Data extracted from a collection:
• • • •

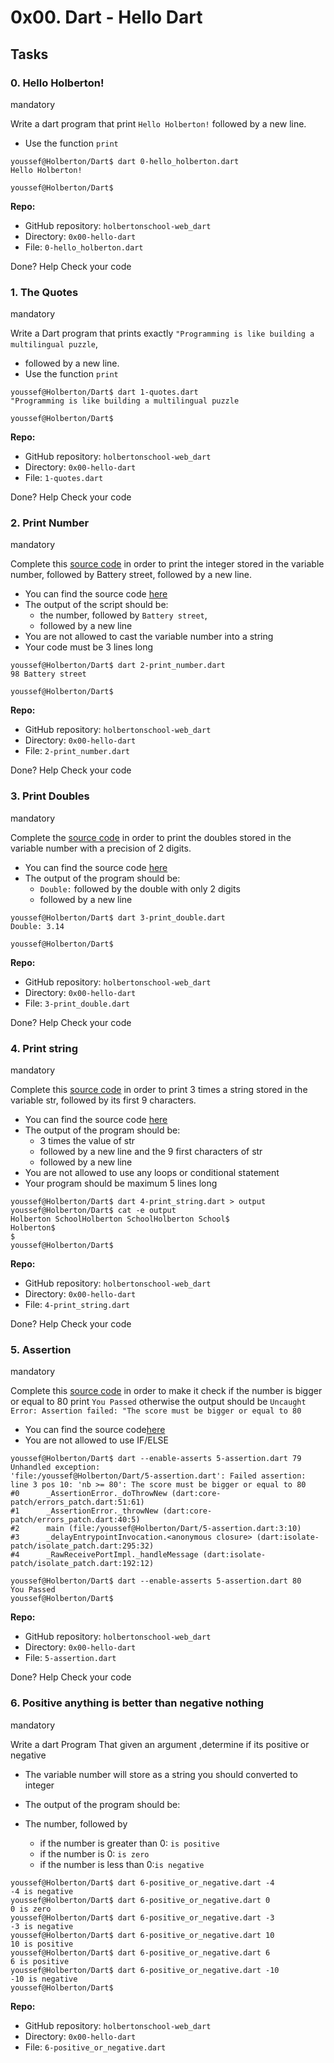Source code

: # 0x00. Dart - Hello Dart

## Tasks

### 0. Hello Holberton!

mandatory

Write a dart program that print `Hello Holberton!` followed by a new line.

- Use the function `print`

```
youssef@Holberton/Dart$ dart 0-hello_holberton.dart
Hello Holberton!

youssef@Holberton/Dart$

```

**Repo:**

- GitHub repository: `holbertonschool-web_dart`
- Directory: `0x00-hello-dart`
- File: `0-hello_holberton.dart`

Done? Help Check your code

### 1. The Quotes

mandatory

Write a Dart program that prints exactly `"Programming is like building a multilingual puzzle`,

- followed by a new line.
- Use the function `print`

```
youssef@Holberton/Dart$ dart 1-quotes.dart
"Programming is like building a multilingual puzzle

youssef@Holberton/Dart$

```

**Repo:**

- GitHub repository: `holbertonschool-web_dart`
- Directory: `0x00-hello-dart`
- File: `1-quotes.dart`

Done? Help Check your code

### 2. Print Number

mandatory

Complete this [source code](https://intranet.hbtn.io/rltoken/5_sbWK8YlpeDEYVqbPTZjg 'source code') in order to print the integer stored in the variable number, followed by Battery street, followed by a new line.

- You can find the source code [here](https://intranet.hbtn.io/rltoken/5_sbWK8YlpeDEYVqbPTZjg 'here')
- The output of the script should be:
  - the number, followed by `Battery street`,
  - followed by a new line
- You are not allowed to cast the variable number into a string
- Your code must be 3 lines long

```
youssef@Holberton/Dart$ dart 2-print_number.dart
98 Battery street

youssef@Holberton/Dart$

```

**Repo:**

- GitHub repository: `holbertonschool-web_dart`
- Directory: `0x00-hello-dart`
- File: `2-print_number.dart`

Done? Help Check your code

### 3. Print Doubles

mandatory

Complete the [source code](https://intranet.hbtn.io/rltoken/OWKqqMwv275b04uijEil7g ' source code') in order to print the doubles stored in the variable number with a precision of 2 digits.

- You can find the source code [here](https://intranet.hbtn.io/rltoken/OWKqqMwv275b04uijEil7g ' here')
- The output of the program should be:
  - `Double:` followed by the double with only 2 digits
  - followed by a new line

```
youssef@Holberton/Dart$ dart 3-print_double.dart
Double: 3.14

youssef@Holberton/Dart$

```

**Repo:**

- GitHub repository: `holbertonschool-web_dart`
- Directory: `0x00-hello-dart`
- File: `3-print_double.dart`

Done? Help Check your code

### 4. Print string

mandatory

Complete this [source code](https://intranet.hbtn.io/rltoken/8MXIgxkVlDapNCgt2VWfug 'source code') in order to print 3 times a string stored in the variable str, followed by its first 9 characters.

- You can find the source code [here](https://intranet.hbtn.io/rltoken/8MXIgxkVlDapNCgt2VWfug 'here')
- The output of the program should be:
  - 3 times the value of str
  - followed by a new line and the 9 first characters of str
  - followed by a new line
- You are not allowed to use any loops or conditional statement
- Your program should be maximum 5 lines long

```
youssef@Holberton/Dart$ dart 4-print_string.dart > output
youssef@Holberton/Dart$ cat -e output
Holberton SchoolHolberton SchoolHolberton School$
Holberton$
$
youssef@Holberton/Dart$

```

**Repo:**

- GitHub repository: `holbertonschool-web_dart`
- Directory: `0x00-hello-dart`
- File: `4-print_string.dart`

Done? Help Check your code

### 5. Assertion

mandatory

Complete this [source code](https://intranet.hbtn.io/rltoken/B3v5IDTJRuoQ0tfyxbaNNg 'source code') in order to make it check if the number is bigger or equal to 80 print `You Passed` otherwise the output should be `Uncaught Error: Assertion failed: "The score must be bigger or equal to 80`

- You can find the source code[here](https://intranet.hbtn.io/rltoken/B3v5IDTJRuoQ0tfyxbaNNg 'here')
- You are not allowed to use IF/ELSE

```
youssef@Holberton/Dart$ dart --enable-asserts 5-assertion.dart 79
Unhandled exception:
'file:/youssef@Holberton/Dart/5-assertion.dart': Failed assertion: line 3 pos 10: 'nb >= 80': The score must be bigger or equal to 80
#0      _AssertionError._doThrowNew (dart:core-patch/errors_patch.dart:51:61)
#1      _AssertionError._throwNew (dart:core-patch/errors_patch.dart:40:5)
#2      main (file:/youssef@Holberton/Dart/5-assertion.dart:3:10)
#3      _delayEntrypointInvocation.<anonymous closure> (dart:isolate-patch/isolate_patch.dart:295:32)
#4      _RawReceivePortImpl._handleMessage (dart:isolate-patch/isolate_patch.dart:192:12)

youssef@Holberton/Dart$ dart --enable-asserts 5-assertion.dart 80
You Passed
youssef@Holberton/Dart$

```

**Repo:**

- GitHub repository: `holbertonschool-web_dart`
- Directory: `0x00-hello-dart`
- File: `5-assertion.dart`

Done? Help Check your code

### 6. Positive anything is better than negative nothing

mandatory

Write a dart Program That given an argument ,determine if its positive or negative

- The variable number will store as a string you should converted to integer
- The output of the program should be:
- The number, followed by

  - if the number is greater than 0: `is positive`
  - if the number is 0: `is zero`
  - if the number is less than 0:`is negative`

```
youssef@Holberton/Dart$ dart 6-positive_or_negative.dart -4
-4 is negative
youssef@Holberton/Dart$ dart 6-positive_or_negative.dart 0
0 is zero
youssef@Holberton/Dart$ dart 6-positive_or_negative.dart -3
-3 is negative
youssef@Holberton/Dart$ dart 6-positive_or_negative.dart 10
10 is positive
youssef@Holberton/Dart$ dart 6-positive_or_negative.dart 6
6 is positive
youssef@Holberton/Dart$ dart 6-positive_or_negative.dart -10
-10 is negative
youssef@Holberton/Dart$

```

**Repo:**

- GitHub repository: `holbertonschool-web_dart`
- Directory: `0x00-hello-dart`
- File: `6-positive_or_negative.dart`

• • • •

Exercise objective: Your answer must be an exact copy of the records above, with no pictures included.

Final answer:
Source code

: # 0x00. Dart - Hello Dart

## Tasks

### 0. Hello Holberton!

mandatory

Write a dart program that print `Hello Holberton!` followed by a new line.

- Use the function `print`

```
youssef@Holberton/Dart$ dart 0-hello_holberton.dart
Hello Holberton!

youssef@Holberton/Dart$

```

**Repo:**

- GitHub repository: `holbertonschool-web_dart`
- Directory: `0x00-hello-dart`
- File: `0-hello_holberton.dart`

Done? Help Check your code

### 1. The Quotes

mandatory

Write a Dart program that prints exactly `"Programming is like building a multilingual puzzle`,

- followed by a new line.
- Use the function `print`

```
youssef@Holberton/Dart$ dart 1-quotes.dart
"Programming is like building a multilingual puzzle

youssef@Holberton/Dart$

```

**Repo:**

- GitHub repository: `holbertonschool-web_dart`
- Directory: `0x00-hello-dart`
- File: `1-quotes.dart`

Done? Help Check your code

### 2. Print Number

mandatory

Complete this [source code](https://intranet.hbtn.io/rltoken/5_sbWK8YlpeDEYVqbPTZjg 'source code') in order to print the integer stored in the variable number, followed by Battery street, followed by a new line.

- You can find the source code [here](https://intranet.hbtn.io/rltoken/5_sbWK8YlpeDEYVqbPTZjg 'here')
- The output of the script should be:
  - the number, followed by `Battery street`,
  - followed by a new line
- You are not allowed to cast the variable number into a string
- Your code must be 3 lines long

```
youssef@Holberton/Dart$ dart 2-print_number.dart
98 Battery street

youssef@Holberton/Dart$

```

**Repo:**

- GitHub repository: `holbertonschool-web_dart`
- Directory: `0x00-hello-dart`
- File: `2-print_number.dart`

Done? Help Check your code

### 3. Print Doubles

mandatory

Complete the [source code](https://intranet.hbtn.io/rltoken/OWKqqMwv275b04uijEil7g ' source code') in order to print the doubles stored in the variable number with a precision of 2 digits.

- You can find the source code [here](https://intranet.hbtn.io/rltoken/OWKqqMwv275b04uijEil7g ' here')
- The output of the program should be:
  - `Double:` followed by the double with only 2 digits
  - followed by a new line

```
youssef@Holberton/Dart$ dart 3-print_double.dart
Double: 3.14

youssef@Holberton/Dart$

```

**Repo:**

- GitHub repository: `holbertonschool-web_dart`
- Directory: `0x00-hello-dart`
- File: `3-print_double.dart`

Done? Help Check your code

### 4. Print string

mandatory

Complete this [source code](https://intranet.hbtn.io/rltoken/8MXIgxkVlDapNCgt2VWfug 'source code') in order to print 3 times a string stored in the variable str, followed by its first 9 characters.

- You can find the source code [here](https://intranet.hbtn.io/rltoken/8MXIgxkVlDapNCgt2VWfug 'here')
- The output of the program should be:
  - 3 times the value of str
  - followed by a new line and the 9 first characters of str
  - followed by a new line
- You are not allowed to use any loops or conditional statement
- Your program should be maximum 5 lines long

```
youssef@Holberton/Dart$ dart 4-print_string.dart > output
youssef@Holberton/Dart$ cat -e output
Holberton SchoolHolberton SchoolHolberton School$
Holberton$
$
youssef@Holberton/Dart$

```

**Repo:**

- GitHub repository: `holbertonschool-web_dart`
- Directory: `0x00-hello-dart`
- File: `4-print_string.dart`

Done? Help Check your code

### 5. Assertion

mandatory

Complete this [source code](https://intranet.hbtn.io/rltoken/B3v5IDTJRuoQ0tfyxbaNNg 'source code') in order to make it check if the number is bigger or equal to 80 print `You Passed` otherwise the output should be `Uncaught Error: Assertion failed: "The score must be bigger or equal to 80`

- You can find the source code[here](https://intranet.hbtn.io/rltoken/B3v5IDTJRuoQ0tfyxbaNNg 'here')
- You are not allowed to use IF/ELSE

```
youssef@Holberton/Dart$ dart --enable-asserts 5-assertion.dart 79
Unhandled exception:
'file:/youssef@Holberton/Dart/5-assertion.dart': Failed assertion: line 3 pos 10: 'nb >= 80': The score must be bigger or equal to 80
#0      _AssertionError._doThrowNew (dart:core-patch/errors_patch.dart:51:61)
#1      _AssertionError._throwNew (dart:core-patch/errors_patch.dart:40:5)
#2      main (file:/youssef@Holberton/Dart/5-assertion.dart:3:10)
#3      _delayEntrypointInvocation.<anonymous closure> (dart:isolate-patch/isolate_patch.dart:295:32)
#4      _RawReceivePortImpl._handleMessage (dart:isolate-patch/isolate_patch.dart:192:12)

youssef@Holberton/Dart$ dart --enable-asserts 5-assertion.dart 80
You Passed
youssef@Holberton/Dart$

```

**Repo:**

- GitHub repository: `holbertonschool-web_dart`
- Directory: `0x00-hello-dart`
- File: `5-assertion.dart`

Done? Help Check your code

### 6. Positive anything is better than negative nothing

mandatory

Write a dart Program That given an argument ,determine if its positive or negative

- The variable number will store as a string you should converted to integer
- The output of the program should be:
- The number, followed by

  - if the number is greater than 0: `is positive`
  - if the number is 0: `is zero`
  - if the number is less than 0:`is negative`

```
youssef@Holberton/Dart$ dart 6-positive_or_negative.dart -4
-4 is negative
youssef@Holberton/Dart$ dart 6-positive_or_negative.dart 0
0 is zero
youssef@Holberton/Dart$ dart 6-positive_or_negative.dart -3
-3 is negative
youssef@Holberton/Dart$ dart 6-positive_or_negative.dart 10
10 is positive
youssef@Holberton/Dart$ dart 6-positive_or_negative.dart 6
6 is positive
youssef@Holberton/Dart$ dart 6-positive_or_negative.dart -10
-10 is negative
youssef@Holberton/Dart$

```

**Repo:**

- GitHub repository: `holbertonschool-web_dart`
- Directory: `0x00-hello-dart`
- File: `6-positive_or_negative.dart`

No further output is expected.